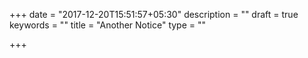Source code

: +++
date = "2017-12-20T15:51:57+05:30"
description = ""
draft = true
keywords = ""
title = "Another Notice"
type = ""

+++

———

### Work instructions
Apart from the pictures, restate all of the listing above exactly.

### Response area
Source code

: +++
date = "2017-12-20T15:51:57+05:30"
description = ""
draft = true
keywords = ""
title = "Another Notice"
type = ""

+++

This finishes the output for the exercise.